Изумление Ивана все возрастало.
Тут раздалась тяжелая поступь, в коридоре послышались шаги нескольких мужчин. Дверь снова отворилась, и четверо работников внесли металлический гроб; посередине его белый венок из кованого серебра окаймлял бондаварский фамильный герб, а под венком золотыми буквами было выгравировано имя: «Ангела Бондавари».
Гроб поставили на большой дубовый стол.
Иван застыл неподвижно, как статуя, устремив взор на венок и надпись.
Теуделинда поднялась с места и взяла Ивана за руку.
– Вот она перед вами, графиня Ангела Бондавари, и она просит вас, владельца Бондавара, уделить ей немного места в замке, предоставить ей узкое брачное ложе в склепе ее предков, где ей предназначено ждать жениха всех страждущих – Иисуса Христа.
– Как это случилось? – выдавил из себя потрясенный Иван.
– Как случилось? Очень просто. Бросьте розу в огонь и спросите через минуту, как могла она обратиться в пепел. Я только что слышала ее смех. Она в тот час была не обыкновенно весела. Ей досаждали, а она смеялась. И по дошла слишком близко к камину. В следующее мгновение я услышала ее крик, и она предстала передо мной объятая пламенем.
– Сгорела! – воскликнул Иван, закрывая лицо ладонями.
– Не бывало еще алмаза, который горел бы так ярко!
– И не оказалось никого поблизости, кто бы кинулся ей на помощь?

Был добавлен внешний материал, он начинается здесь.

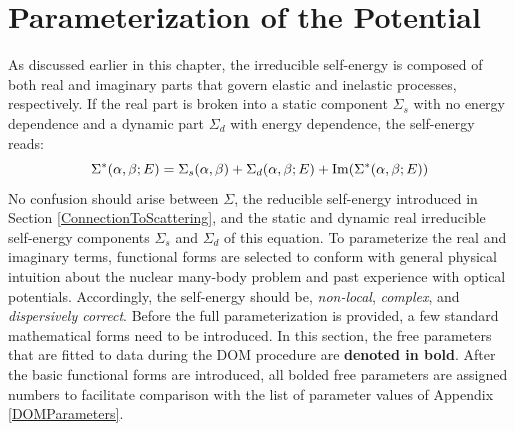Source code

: \section{Parameterization of the Potential} \label{PotentialParameterization}
As discussed earlier in this chapter, the irreducible \gls{self-energy} is composed of both real and
imaginary parts that govern elastic and inelastic processes, respectively. If the real part is
broken into a static component $\Sigma_{s}$ with no energy dependence and a dynamic part
$\Sigma_{d}$ with energy dependence, the self-energy reads:
\begin{equation} \label{SelfEnergyBreakdown}
    \Sigma^{*}(\alpha,\beta;E) =  \Sigma_{s}(\alpha,\beta) + 
    \Sigma_{d}(\alpha,\beta;E) +
    \operatorname{Im}(\Sigma^{*}(\alpha,\beta;E))\\
\end{equation}
No confusion should arise between $\Sigma$, the reducible self-energy introduced in Section
\ref{ConnectionToScattering}, and the static and dynamic real
irreducible self-energy components $\Sigma_{s}$ and $\Sigma_{d}$ of this equation.
To parameterize the real and imaginary terms, functional forms
are selected to conform with general physical intuition about the nuclear
many-body problem and past experience with \gls{optical potential}s. Accordingly,
the self-energy should be, \textit{non-local}, \textit{complex}, and
\textit{dispersively correct}.
Before the full parameterization is provided,
a few standard mathematical forms need to be introduced. In this section, the free parameters that
are fitted to data during the DOM procedure are \textbf{denoted in bold}.
After the basic functional forms are introduced, all bolded
free parameters are assigned numbers to facilitate comparison
with the list of parameter values of Appendix \ref{DOMParameters}.

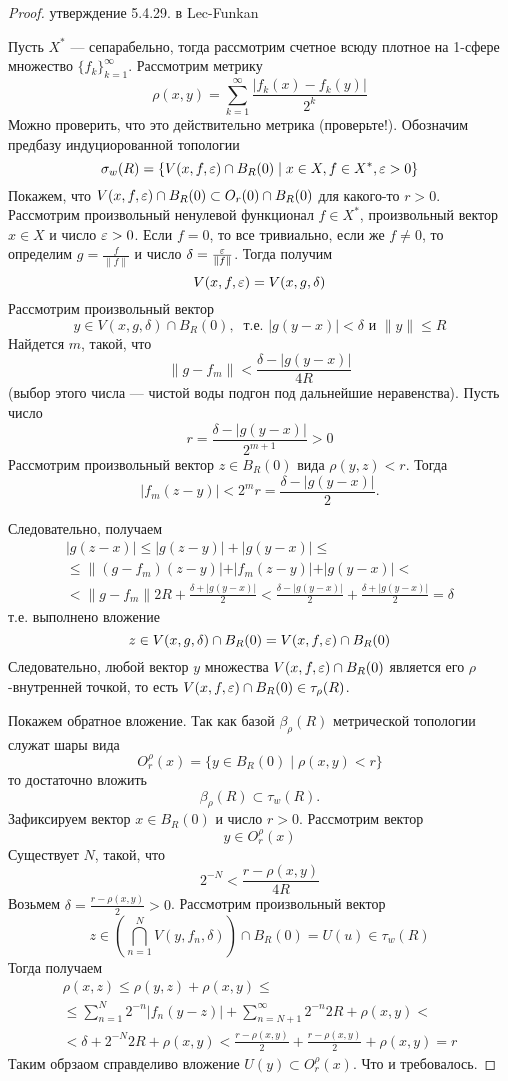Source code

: \begin{proof}
	утверждение 5.4.29. в Lec-Funkan 
	
	
	Пусть $X^*$ --- сепарабельно, тогда рассмотрим счетное всюду плотное на 1-сфере множество $\{f_k\}_{k=1}^\infty$. Рассмотрим метрику 
	$$
	\rho(x,y) = \sum_{k=1}^{\infty} \frac{|f_k(x) - f_k(y)|}{2^k}
	$$
	Можно проверить, что это действительно метрика (проверьте!). Обозначим предбазу индуциорованной топологии 
	$$
	\sigma_w(R) = \{V(x,f,\varepsilon)  \cap B_R(0) \mid x \in X, f \in X^*, \varepsilon > 0\}
	$$
	Покажем, что $V(x,f,\varepsilon) \cap B_R(0) \subset O_r(0) \cap B_R(0)$ для какого-то $r > 0$. Рассмотрим произвольный ненулевой функционал $f \in X^*$, произвольный вектор $x \in X$ и число $\varepsilon > 0$. Если $f = 0$, то все тривиально, если же $f \neq 0$, то определим $g = \frac{f}{\|f\|}$ и число $\delta = \frac{\varepsilon}{\|f\|}$. Тогда получим
	$$
	V(x,f,\varepsilon) = V(x,g,\delta) 
	$$
	Рассмотрим произвольный вектор 
	$$
	y \in V(x,g,\delta) \cap B_R(0), \ \text{ т.е. } |g(y-x)| < \delta \text{ и } \|y\| \leq R
	$$
	Найдется $m$, такой, что
	$$
	\|g - f_m\| < \frac{\delta - |g(y-x)|}{4R}
	$$
	(выбор этого числа --- чистой воды подгон под дальнейшие неравенства). Пусть число 
	$$
	r = \frac{\delta - |g(y-x)|}{2^{m+1}} > 0
	$$
	Рассмотрим произвольный вектор $z \in B_R(0)$ вида $\rho(y,z) < r$. Тогда
	$$
	|f_m(z-y)| < 2^m r = \frac{\delta - |g(y-x)|}{2}.
	$$

	Следовательно, получаем 
	\begin{gather*}
	|g(z- x)| \leq |g(z - y)| + |g(y -x )| \leq \\ \leq  \|(g - f_m)(z - y)| + |f_m(z - y)| + |g(y-x)| <\\ <  \|g - f_m\| 2R + \frac{\delta + |g(y - x)|}{2} < \frac{\delta - |g(y-x)|}{2} + \frac{\delta + |g(y-x)|}{2} = \delta
	\end{gather*}
	т.е. выполнено вложение 
	$$
	z \in V(x,g,\delta) \cap B_R(0) = V(x,f,\varepsilon) \cap B_R(0)
	$$
	Следовательно, любой вектор $y$ множества $V(x,f,\varepsilon) \cap B_R(0)$ является его $\rho$-внутренней точкой, то есть $V(x,f,\varepsilon) \cap B_R(0) \in \tau_\rho(R)$.
	
	Покажем обратное вложение. Так как базой $\beta_\rho(R)$ метрической топологии служат шары вида
	$$
	O_r^\rho(x) = \{y \in B_R(0) \mid \rho(x,y) < r\}
	$$
	то достаточно вложить $$\beta_\rho(R) \subset \tau_w(R).$$ Зафиксируем вектор $x \in B_R(0)$ и число $r > 0$. Рассмотрим вектор 
	$$
	y\in O_r^\rho(x)
	$$
	Существует $N$, такой, что
	$$
	2^{-N} < \frac{r - \rho(x,y)}{4R}
	$$
	Возьмем $\delta = \frac{r - \rho(x,y)}{2} > 0$. Рассмотрим произвольный вектор  
	$$
	z \in \left(\bigcap_{n=1}^N V(y,f_n,\delta)\right) \cap B_R(0) = U(u) \in \tau_w(R)
	$$
	Тогда получаем
	\begin{gather*}
		\rho(x,z) \leq \rho(y,z) + \rho(x,y) \leq \\ \leq \sum_{n=1}^N 2^{-n} |f_n(y-z)| + \sum_{n = N+1}^\infty 2^{-n} 2R + \rho(x,y) < \\ < \delta + 2^{-N} 2R + \rho(x,y) < \frac{r - \rho(x,y)}{2} + \frac{r - \rho(x,y)}{2} + \rho(x,y) = r
	\end{gather*}
	Таким обрзаом справделиво вложение $U(y) \subset O_r^\rho(x)$. Что и требовалось.
\end{proof}
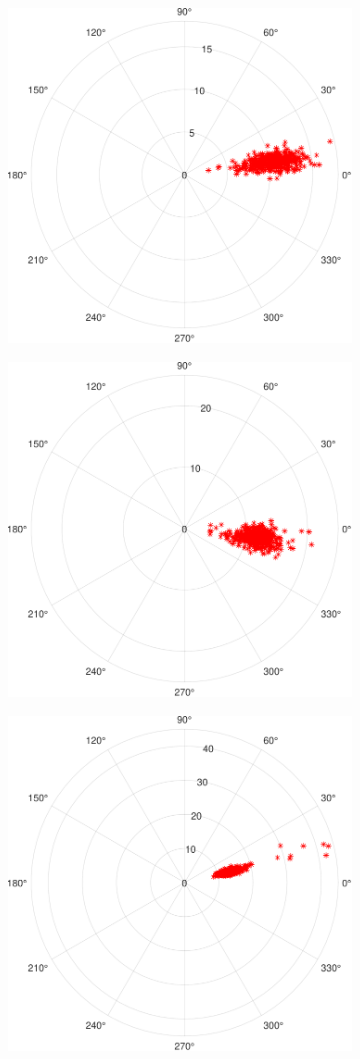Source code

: \documentclass[binding=0.6cm,noexaminfo]{sapthesis}
\begin{document}
\begin{figure}[h!]
\centering
\begin{subfigure}{.49\textwidth}
	\centering
	\includegraphics[width=.7\linewidth]{ce-v2-3-sanitized_phase subcarrier_1}
	\caption{}
\end{subfigure}
\begin{subfigure}{.49\textwidth}
	\centering
	\includegraphics[width=.7\linewidth]{ce-v2-3-sanitized_phase subcarrier_21}
	\caption{}
\end{subfigure}
\begin{subfigure}{.49\textwidth}
	\centering
	\includegraphics[width=.7\linewidth]{room2-v7-6-sanitized_phase subcarrier_1}

\end{subfigure}
\end{figure}
\end{document}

– Никого поблизости? – повторила графиня. – А кем должен был быть этот «никто»? Разве не поднял вас с по стели в полночный час ее крик: «Иван, помоги!» Разве не слышали вы, как вас зовут по имени? Не видели перед собою живого факела – словно ангела в адском пламени? Где вы были тогда, отчего не бросились к ней, не потушили ковром горящую на ней одежду, отчего не схватили в объятия, не удержали, не вырвали силой из рук смерти? Вы – этот «никто»! И вот она с вами и говорит вам: «Теперь и я – никто. Будем же вместе».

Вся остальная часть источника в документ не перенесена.